*** Opening Given records ***

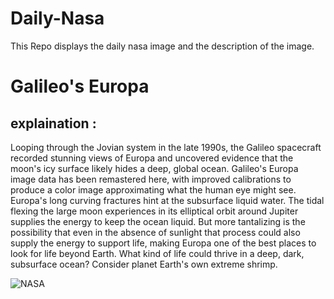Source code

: # Daily-Nasa

This Repo displays the daily nasa image and the description of the image.

<!--NASA-->
# Galileo's Europa
## explaination :

Looping through the Jovian system in the late 1990s, the Galileo spacecraft recorded stunning views of Europa and uncovered evidence that the moon's icy surface likely hides a deep, global ocean. Galileo's Europa image data has been remastered here, with improved calibrations to produce a color image approximating what the human eye might see. Europa's long curving fractures hint at the subsurface liquid water.  The tidal flexing the large moon experiences in its elliptical orbit around Jupiter supplies the energy to keep the ocean liquid. But more tantalizing is the possibility that even in the absence of sunlight that process could also supply the energy to support life, making Europa one of the best places to look for life beyond Earth. What kind of life could thrive in a deep, dark, subsurface ocean? Consider planet Earth's own extreme shrimp.

![NASA](https://apod.nasa.gov/apod/image/2305/PIA19048europa1024.jpg)
<!--/NASA-->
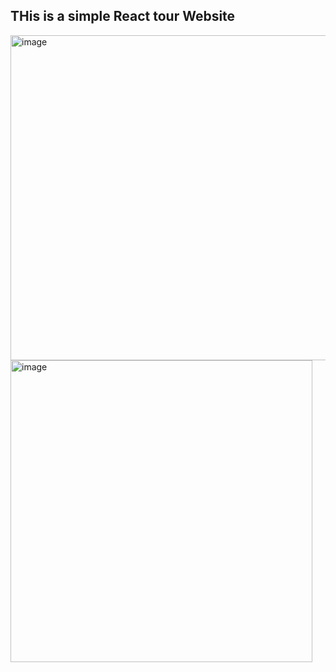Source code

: ## THis is a simple React tour Website

<img width="520" alt="image" src="https://user-images.githubusercontent.com/85433137/167097430-496c24c0-3a78-4f7f-8af4-ca9755e2fb92.png">


<img width="483" alt="image" src="https://user-images.githubusercontent.com/85433137/167097529-a96a4768-7549-4dbc-97e9-86781f1b936c.png">

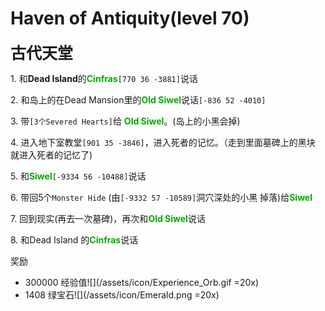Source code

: # Haven of Antiquity(level 70)
<span style="font-size: 25px;">**古代天堂**</span>

<span class="stage-index">1.</span> 和**Dead Island**的<font color=00AA00>**Cinfras**</font>`[770 36 -3881]`说话

<span class="stage-index">2.</span> 和岛上的在Dead Mansion里的<font color=00AA00>**Old Siwel**</font>说话`[-836 52 -4010]`

<span class="stage-index">3.</span> 带`[3个Severed Hearts]`给 <font color=00AA00>**Old Siwel**</font>。(岛上的小黑会掉)

<span class="stage-index">4.</span> 进入地下室教堂`[901 35 -3846]`，进入死者的记忆。（走到里面墓碑上的黑块 就进入死者的记忆了)

<span class="stage-index">5.</span> 和<font color=00AA00>**Siwel**</font>`[-9334 56 -10488]`说话

<span class="stage-index">6.</span> 带回5个`Monster Hide` (由`[-9332 57 -10589]`洞穴深处的小黑 掉落)给<font color=00AA00>**Siwel**</font>

<span class="stage-index">7.</span> 回到现实(再去一次墓碑)，再次和<font color=00AA00>**Old Siwel**</font>说话

<span class="stage-index">8.</span> 和Dead Island 的<font color=00AA00>**Cinfras**</font>说话

奖励
+ 300000 经验值![](/assets/icon/Experience_Orb.gif =20x)
+ 1408 绿宝石![](/assets/icon/Emerald.png =20x)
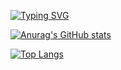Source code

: [![Typing SVG](https://readme-typing-svg.herokuapp.com?color=%2330F71F&vCenter=true&lines=Hello%2C+I'm+seunghwan)](https://git.io/typing-svg)

[![Anurag's GitHub stats](https://github-readme-stats.vercel.app/api?username=seungdang123&show_icons=true&theme=radical)](https://github.com/anuraghazra/github-readme-stats)

[![Top Langs](https://github-readme-stats.vercel.app/api/top-langs/?username=seungdang123&theme=radical&layout=compact)](https://github.com/anuraghazra/github-readme-stats)
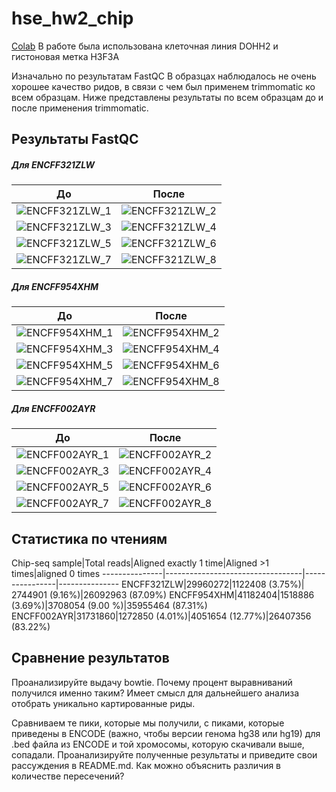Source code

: # hse_hw2_chip
[Colab](https://colab.research.google.com/drive/1cT7HwhwYVLE4CRWp5uif2d7cwLc83sz1?usp=sharing)
В работе была использована клеточная линия DOHH2 и гистоновая метка H3F3A

Изначально по результатам FastQC В образцах наблюдалось не очень хорошее качество ридов, в связи с чем был применем trimmomatic ко всем образцам. Ниже представлены результаты по всем образцам до и после применения trimmomatic. 

## Результаты FastQC

##### Для ENCFF321ZLW
До                                        | После
----------------------------------------- | ----------------------------------------
![ENCFF321ZLW_1](ENCFF321ZLW_fastqc_1.png)|![ENCFF321ZLW_2](ENCFF321ZLW_fastqc_1.png)
![ENCFF321ZLW_3](ENCFF321ZLW_fastqc_3.png)|![ENCFF321ZLW_4](ENCFF321ZLW_fastqc_4.png)
![ENCFF321ZLW_5](ENCFF321ZLW_fastqc_5.png)|![ENCFF321ZLW_6](ENCFF321ZLW_fastqc_6.png)
![ENCFF321ZLW_7](ENCFF321ZLW_fastqc_7.png)|![ENCFF321ZLW_8](ENCFF321ZLW_fastqc_8.png)

##### Для ENCFF954XHM
До                                        | После
----------------------------------------- | ----------------------------------------
![ENCFF954XHM_1](ENCFF954XHM_fastqc_1.png)|![ENCFF954XHM_2](ENCFF954XHM_fastqc_2.png)
![ENCFF954XHM_3](ENCFF954XHM_fastqc_3.png)|![ENCFF954XHM_4](ENCFF954XHM_fastqc_4.png)
![ENCFF954XHM_5](ENCFF954XHM_fastqc_5.png)|![ENCFF954XHM_6](ENCFF954XHM_fastqc_6.png)
![ENCFF954XHM_7](ENCFF954XHM_fastqc_7.png)|![ENCFF954XHM_8](ENCFF954XHM_fastqc_8.png)

##### Для ENCFF002AYR
До                                        | После
----------------------------------------- | ----------------------------------------
![ENCFF002AYR_1](ENCFF002AYR_fastqc_1.png)|![ENCFF002AYR_2](ENCFF002AYR_fastqc_2.png)
![ENCFF002AYR_3](ENCFF002AYR_fastqc_3.png)|![ENCFF002AYR_4](ENCFF002AYR_fastqc_4.png)
![ENCFF002AYR_5](ENCFF002AYR_fastqc_5.png)|![ENCFF002AYR_6](ENCFF002AYR_fastqc_6.png)
![ENCFF002AYR_7](ENCFF002AYR_fastqc_7.png)|![ENCFF002AYR_8](ENCFF002AYR_fastqc_8.png)

## Статистика по чтениям

Chip-seq sample|Total reads|Aligned exactly 1 time|Aligned >1 times|aligned 0 times
---------------|----------------------------------|----------------|---------------
ENCFF321ZLW|29960272|1122408 (3.75%)| 2744901 (9.16%)|26092963 (87.09%)
ENCFF954XHM|41182404|1518886 (3.69%)|3708054 (9.00 %)|35955464 (87.31%)
ENCFF002AYR|31731860|1272850 (4.01%)|4051654 (12.77%)|26407356 (83.22%)

## Сравнение результатов

Проанализируйте выдачу bowtie. Почему процент выравниваний получился именно таким?
Имеет смысл для дальнейшего анализа отобрать уникально картированные риды.

Сравниваем те пики, которые мы получили, с пиками, которые приведены в ENCODE (важно, чтобы версии генома hg38 или hg19) для .bed файла из ENCODE и той хромосомы, которую скачивали выше, сопадали.
Проанализируйте полученные результаты и приведите свои рассуждения в README.md. Как можно объяснить различия в количестве пересечений?

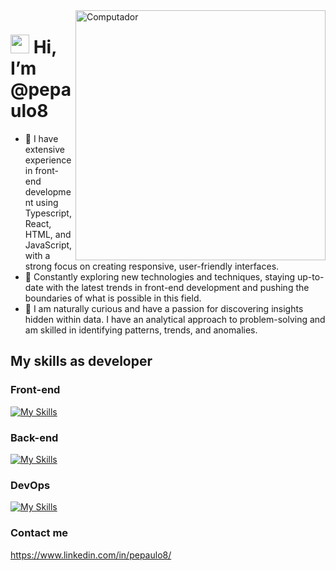  <img src="https://raw.githubusercontent.com/MicaelliMedeiros/micaellimedeiros/master/image/computer-illustration.png" min-width="400px" max-width="400px" width="400px" align="right" alt="Computador">

# <img src="https://raw.githubusercontent.com/iampavangandhi/iampavangandhi/master/gifs/Hi.gif" width="30px"> Hi, I’m @pepaulo8

<ul>
  <li>🌱 I have extensive experience in front-end development using Typescript, React, HTML, and JavaScript, with a strong focus on creating responsive, user-friendly interfaces.</li>
  <li>👀 Constantly exploring new technologies and techniques, staying up-to-date with the latest trends in front-end development and pushing the boundaries of what is possible in this field.</li>
  <li>💞️ I am naturally curious and have a passion for discovering insights hidden within data. I have an analytical approach to problem-solving and am skilled in identifying patterns, trends, and anomalies.</li>
</ul>

## My skills as developer

### Front-end

[![My Skills](https://skillicons.dev/icons?i=react,js,html,css,ts,materialui)](https://skillicons.dev)

### Back-end

[![My Skills](https://skillicons.dev/icons?i=py,nodejs,postgres,express)](https://skillicons.dev)

### DevOps

[![My Skills](https://skillicons.dev/icons?i=linux,docker,aws)](https://skillicons.dev)
  
  
### Contact me

https://www.linkedin.com/in/pepaulo8/

<!---
pepaulo8/pepaulo8 is a ✨ special ✨ repository because its `README.md` (this file) appears on your GitHub profile.
You can click the Preview link to take a look at your changes.
--->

*** Closing Given records ***

▶ Problem:
Print the part of the listing above that opens with the line containing "Проанализируйте полученные результаты" and closes with the line containing "<li>🌱 I have". Copy it exactly, both ends included, and omit the pictures.

▶ Solution below:
Проанализируйте полученные результаты и приведите свои рассуждения в README.md. Как можно объяснить различия в количестве пересечений?

  <img src="https://raw.githubusercontent.com/MicaelliMedeiros/micaellimedeiros/master/image/computer-illustration.png" min-width="400px" max-width="400px" width="400px" align="right" alt="Computador">

# <img src="https://raw.githubusercontent.com/iampavangandhi/iampavangandhi/master/gifs/Hi.gif" width="30px"> Hi, I’m @pepaulo8

<ul>
  <li>🌱 I have extensive experience in front-end development using Typescript, React, HTML, and JavaScript, with a strong focus on creating responsive, user-friendly interfaces.</li>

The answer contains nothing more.